====== Records to process

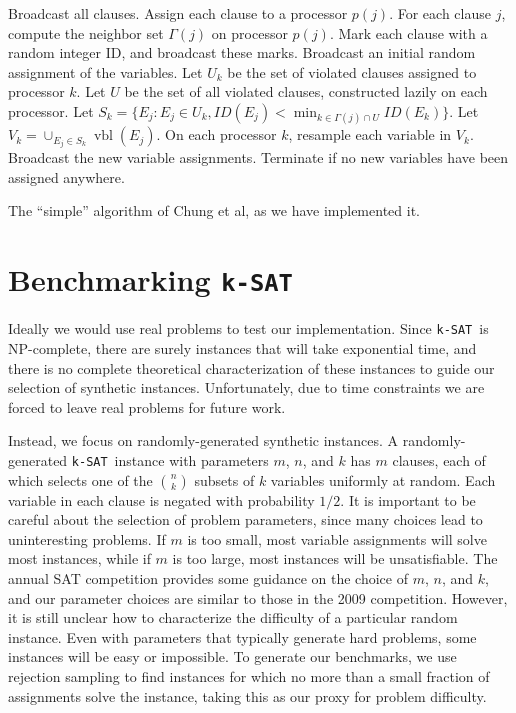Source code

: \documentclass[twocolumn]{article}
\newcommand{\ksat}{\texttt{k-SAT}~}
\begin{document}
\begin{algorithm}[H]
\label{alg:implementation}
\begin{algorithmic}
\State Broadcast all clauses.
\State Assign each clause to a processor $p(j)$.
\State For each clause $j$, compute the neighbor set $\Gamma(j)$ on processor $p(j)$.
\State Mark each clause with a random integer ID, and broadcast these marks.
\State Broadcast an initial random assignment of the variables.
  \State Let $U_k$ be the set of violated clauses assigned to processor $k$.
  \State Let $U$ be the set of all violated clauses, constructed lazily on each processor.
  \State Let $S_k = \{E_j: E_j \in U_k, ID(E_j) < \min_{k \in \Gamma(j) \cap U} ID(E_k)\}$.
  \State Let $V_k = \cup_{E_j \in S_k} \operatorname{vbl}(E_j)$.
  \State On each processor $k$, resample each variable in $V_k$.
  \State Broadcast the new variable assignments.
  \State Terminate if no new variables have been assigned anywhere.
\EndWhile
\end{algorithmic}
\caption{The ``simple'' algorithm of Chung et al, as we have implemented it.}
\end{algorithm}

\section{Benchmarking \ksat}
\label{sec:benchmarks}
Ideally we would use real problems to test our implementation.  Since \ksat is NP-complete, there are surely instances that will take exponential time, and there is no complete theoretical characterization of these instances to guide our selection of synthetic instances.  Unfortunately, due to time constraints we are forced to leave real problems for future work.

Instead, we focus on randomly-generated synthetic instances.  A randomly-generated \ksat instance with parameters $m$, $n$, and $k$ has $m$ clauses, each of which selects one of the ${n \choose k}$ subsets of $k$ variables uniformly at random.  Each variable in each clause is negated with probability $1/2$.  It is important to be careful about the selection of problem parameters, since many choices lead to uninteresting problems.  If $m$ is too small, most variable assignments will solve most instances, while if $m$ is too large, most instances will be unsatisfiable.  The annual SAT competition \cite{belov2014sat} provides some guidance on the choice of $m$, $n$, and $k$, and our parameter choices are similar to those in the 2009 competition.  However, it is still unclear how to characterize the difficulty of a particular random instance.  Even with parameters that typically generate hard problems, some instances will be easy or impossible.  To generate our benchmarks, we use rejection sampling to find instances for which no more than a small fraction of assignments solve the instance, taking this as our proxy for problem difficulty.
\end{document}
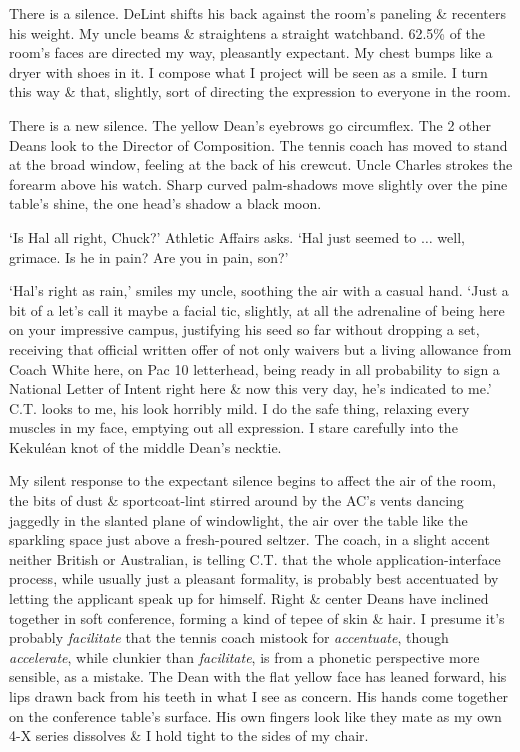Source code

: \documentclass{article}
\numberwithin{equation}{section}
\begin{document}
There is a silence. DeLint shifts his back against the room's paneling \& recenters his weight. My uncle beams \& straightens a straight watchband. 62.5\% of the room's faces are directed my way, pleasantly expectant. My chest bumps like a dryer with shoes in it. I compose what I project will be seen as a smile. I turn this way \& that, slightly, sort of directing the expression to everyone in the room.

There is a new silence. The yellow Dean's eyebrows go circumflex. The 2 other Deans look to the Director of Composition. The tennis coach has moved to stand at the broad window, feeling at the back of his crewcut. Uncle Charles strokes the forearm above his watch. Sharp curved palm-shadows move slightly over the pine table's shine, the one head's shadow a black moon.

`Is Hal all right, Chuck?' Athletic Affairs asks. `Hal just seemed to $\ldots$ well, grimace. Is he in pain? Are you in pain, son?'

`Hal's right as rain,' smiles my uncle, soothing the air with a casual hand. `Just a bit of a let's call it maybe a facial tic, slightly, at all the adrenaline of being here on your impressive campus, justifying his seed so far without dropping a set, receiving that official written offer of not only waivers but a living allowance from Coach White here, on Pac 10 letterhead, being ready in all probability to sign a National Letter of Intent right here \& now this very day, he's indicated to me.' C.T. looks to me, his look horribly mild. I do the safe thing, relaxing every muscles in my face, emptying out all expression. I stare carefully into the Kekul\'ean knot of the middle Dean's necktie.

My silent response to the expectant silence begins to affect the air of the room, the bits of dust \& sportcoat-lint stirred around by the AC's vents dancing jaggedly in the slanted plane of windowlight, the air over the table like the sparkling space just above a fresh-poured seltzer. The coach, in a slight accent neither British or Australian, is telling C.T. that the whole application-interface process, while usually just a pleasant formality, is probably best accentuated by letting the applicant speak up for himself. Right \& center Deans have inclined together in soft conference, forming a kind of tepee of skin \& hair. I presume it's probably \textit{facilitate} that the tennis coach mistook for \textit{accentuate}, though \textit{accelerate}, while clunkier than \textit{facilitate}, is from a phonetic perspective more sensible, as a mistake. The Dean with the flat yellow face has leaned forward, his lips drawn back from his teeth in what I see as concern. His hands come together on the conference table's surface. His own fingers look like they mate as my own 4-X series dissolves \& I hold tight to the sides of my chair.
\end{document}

============

- [Problem details]
Please copy the entries in full. Leave each image out.

- [Task output]
Source code

: \documentclass[twocolumn]{article}
\newcommand{\ksat}{\texttt{k-SAT}~}
\begin{document}
\begin{algorithm}[H]
\label{alg:implementation}
\begin{algorithmic}
\State Broadcast all clauses.
\State Assign each clause to a processor $p(j)$.
\State For each clause $j$, compute the neighbor set $\Gamma(j)$ on processor $p(j)$.
\State Mark each clause with a random integer ID, and broadcast these marks.
\State Broadcast an initial random assignment of the variables.
  \State Let $U_k$ be the set of violated clauses assigned to processor $k$.
  \State Let $U$ be the set of all violated clauses, constructed lazily on each processor.
  \State Let $S_k = \{E_j: E_j \in U_k, ID(E_j) < \min_{k \in \Gamma(j) \cap U} ID(E_k)\}$.
  \State Let $V_k = \cup_{E_j \in S_k} \operatorname{vbl}(E_j)$.
  \State On each processor $k$, resample each variable in $V_k$.
  \State Broadcast the new variable assignments.
  \State Terminate if no new variables have been assigned anywhere.
\EndWhile
\end{algorithmic}
\caption{The ``simple'' algorithm of Chung et al, as we have implemented it.}
\end{algorithm}

\section{Benchmarking \ksat}
\label{sec:benchmarks}
Ideally we would use real problems to test our implementation.  Since \ksat is NP-complete, there are surely instances that will take exponential time, and there is no complete theoretical characterization of these instances to guide our selection of synthetic instances.  Unfortunately, due to time constraints we are forced to leave real problems for future work.

Instead, we focus on randomly-generated synthetic instances.  A randomly-generated \ksat instance with parameters $m$, $n$, and $k$ has $m$ clauses, each of which selects one of the ${n \choose k}$ subsets of $k$ variables uniformly at random.  Each variable in each clause is negated with probability $1/2$.  It is important to be careful about the selection of problem parameters, since many choices lead to uninteresting problems.  If $m$ is too small, most variable assignments will solve most instances, while if $m$ is too large, most instances will be unsatisfiable.  The annual SAT competition \cite{belov2014sat} provides some guidance on the choice of $m$, $n$, and $k$, and our parameter choices are similar to those in the 2009 competition.  However, it is still unclear how to characterize the difficulty of a particular random instance.  Even with parameters that typically generate hard problems, some instances will be easy or impossible.  To generate our benchmarks, we use rejection sampling to find instances for which no more than a small fraction of assignments solve the instance, taking this as our proxy for problem difficulty.
\end{document}
Source code

: \documentclass{article}
\numberwithin{equation}{section}
\begin{document}
There is a silence. DeLint shifts his back against the room's paneling \& recenters his weight. My uncle beams \& straightens a straight watchband. 62.5\% of the room's faces are directed my way, pleasantly expectant. My chest bumps like a dryer with shoes in it. I compose what I project will be seen as a smile. I turn this way \& that, slightly, sort of directing the expression to everyone in the room.

There is a new silence. The yellow Dean's eyebrows go circumflex. The 2 other Deans look to the Director of Composition. The tennis coach has moved to stand at the broad window, feeling at the back of his crewcut. Uncle Charles strokes the forearm above his watch. Sharp curved palm-shadows move slightly over the pine table's shine, the one head's shadow a black moon.

`Is Hal all right, Chuck?' Athletic Affairs asks. `Hal just seemed to $\ldots$ well, grimace. Is he in pain? Are you in pain, son?'

`Hal's right as rain,' smiles my uncle, soothing the air with a casual hand. `Just a bit of a let's call it maybe a facial tic, slightly, at all the adrenaline of being here on your impressive campus, justifying his seed so far without dropping a set, receiving that official written offer of not only waivers but a living allowance from Coach White here, on Pac 10 letterhead, being ready in all probability to sign a National Letter of Intent right here \& now this very day, he's indicated to me.' C.T. looks to me, his look horribly mild. I do the safe thing, relaxing every muscles in my face, emptying out all expression. I stare carefully into the Kekul\'ean knot of the middle Dean's necktie.

My silent response to the expectant silence begins to affect the air of the room, the bits of dust \& sportcoat-lint stirred around by the AC's vents dancing jaggedly in the slanted plane of windowlight, the air over the table like the sparkling space just above a fresh-poured seltzer. The coach, in a slight accent neither British or Australian, is telling C.T. that the whole application-interface process, while usually just a pleasant formality, is probably best accentuated by letting the applicant speak up for himself. Right \& center Deans have inclined together in soft conference, forming a kind of tepee of skin \& hair. I presume it's probably \textit{facilitate} that the tennis coach mistook for \textit{accentuate}, though \textit{accelerate}, while clunkier than \textit{facilitate}, is from a phonetic perspective more sensible, as a mistake. The Dean with the flat yellow face has leaned forward, his lips drawn back from his teeth in what I see as concern. His hands come together on the conference table's surface. His own fingers look like they mate as my own 4-X series dissolves \& I hold tight to the sides of my chair.
\end{document}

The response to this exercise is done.